Mais pourquoi alors, direz‑vous, ne pas évi­ter ces croisements consanguins, et s'en tenir à des accouplements entre individus non pa­rents ? Et bien, parce que cette méthode ne comporte pas que des inconvénients, mais elle est aussi très riche de possibilités ; c'est même la plus rapide des techniques de sélec­tion pour certains caractères. On comprend aisément qu'avec un couple donnant une forte proportion de jeunes très bien conformés, ou d'un coloris de qualité, on ait beaucoup plus de chances de fixer ces caractères en accou­plant entre eux les enfants qui en sont por­teurs de façon évidente. Ceci est valable aus­si bien pour la couleur, que pour les dessins du plumage et la productivité (ponte, éclosabi­lité, vitesse de croissance, etc ... ).

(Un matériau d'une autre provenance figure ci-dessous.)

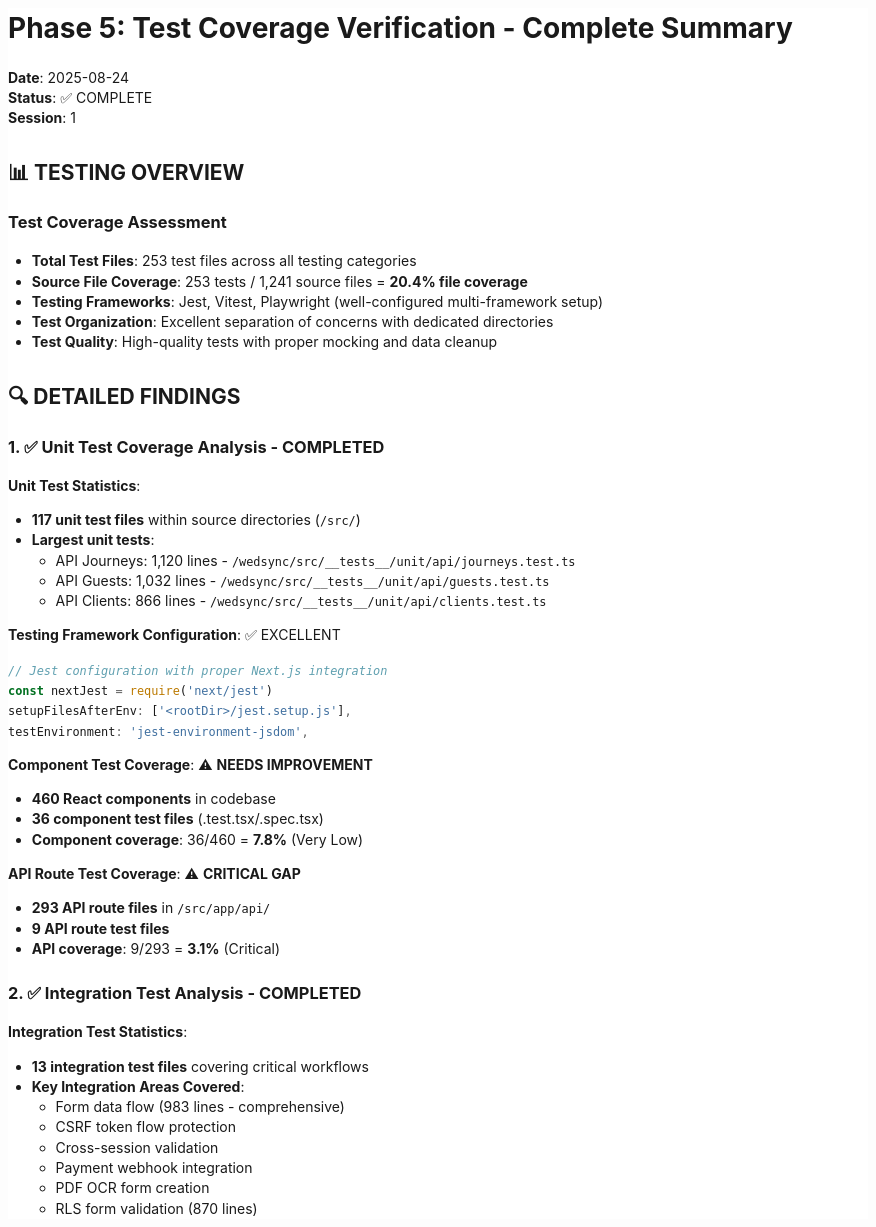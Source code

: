 # Phase 5: Test Coverage Verification - Complete Summary
**Date**: 2025-08-24  
**Status**: ✅ COMPLETE  
**Session**: 1  

## 📊 TESTING OVERVIEW

### Test Coverage Assessment
- **Total Test Files**: 253 test files across all testing categories
- **Source File Coverage**: 253 tests / 1,241 source files = **20.4% file coverage**
- **Testing Frameworks**: Jest, Vitest, Playwright (well-configured multi-framework setup)
- **Test Organization**: Excellent separation of concerns with dedicated directories
- **Test Quality**: High-quality tests with proper mocking and data cleanup

## 🔍 DETAILED FINDINGS

### 1. ✅ Unit Test Coverage Analysis - COMPLETED

**Unit Test Statistics**:
- **117 unit test files** within source directories (`/src/`)
- **Largest unit tests**:
  - API Journeys: 1,120 lines - `/wedsync/src/__tests__/unit/api/journeys.test.ts`
  - API Guests: 1,032 lines - `/wedsync/src/__tests__/unit/api/guests.test.ts`
  - API Clients: 866 lines - `/wedsync/src/__tests__/unit/api/clients.test.ts`

**Testing Framework Configuration**: ✅ EXCELLENT
```javascript
// Jest configuration with proper Next.js integration
const nextJest = require('next/jest')
setupFilesAfterEnv: ['<rootDir>/jest.setup.js'],
testEnvironment: 'jest-environment-jsdom',
```

**Component Test Coverage**: ⚠️ **NEEDS IMPROVEMENT**
- **460 React components** in codebase
- **36 component test files** (.test.tsx/.spec.tsx)
- **Component coverage**: 36/460 = **7.8%** (Very Low)

**API Route Test Coverage**: ⚠️ **CRITICAL GAP**
- **293 API route files** in `/src/app/api/`
- **9 API route test files** 
- **API coverage**: 9/293 = **3.1%** (Critical)

### 2. ✅ Integration Test Analysis - COMPLETED

**Integration Test Statistics**:
- **13 integration test files** covering critical workflows
- **Key Integration Areas Covered**:
  - Form data flow (983 lines - comprehensive)
  - CSRF token flow protection
  - Cross-session validation
  - Payment webhook integration
  - PDF OCR form creation
  - RLS form validation (870 lines)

Les colombiculteurs soucieux d'améliorer tel ou tel caractère de leur race favorite, ont donc tout intérêt à utiliser cette méthode, c'est-à-dire à recroiser entre eux les jeunes qu'ils ju­gent les plus beaux, voire à faire des accou­plements mère x fils, ou père x fille. Si par chance, leur souche de départ ne porte pas ou peu de caractères défavorables, ils arrive­ront très vite au résultat souhaité, sans acci­dent. Dans le cas contraire, ils devront s'arrê­ter dans cette voie, dès l'apparition des com­binaisons indésirables, et rechercher dans une autre souche des sujets qu'ils jugeront convenables et qui auront toutes les chances eux, de ne pas porter ces mêmes gènes lé­thaux, et générateurs d'anomalies. Comme nous le disions plus haut, on ne peut au dé­part, avoir aucune certitude quant à la compo­sition génétique de la souche d'origine, et à ceux qui se plaindraient de ne jamais avoir de certitudes, il faut répondre que rien n'est plus monotone que les certitudes, et que rien n'est plus emballant que l'espoir.

N'ayez plus peur de la consanguinité, mais apprenez à vous en servir.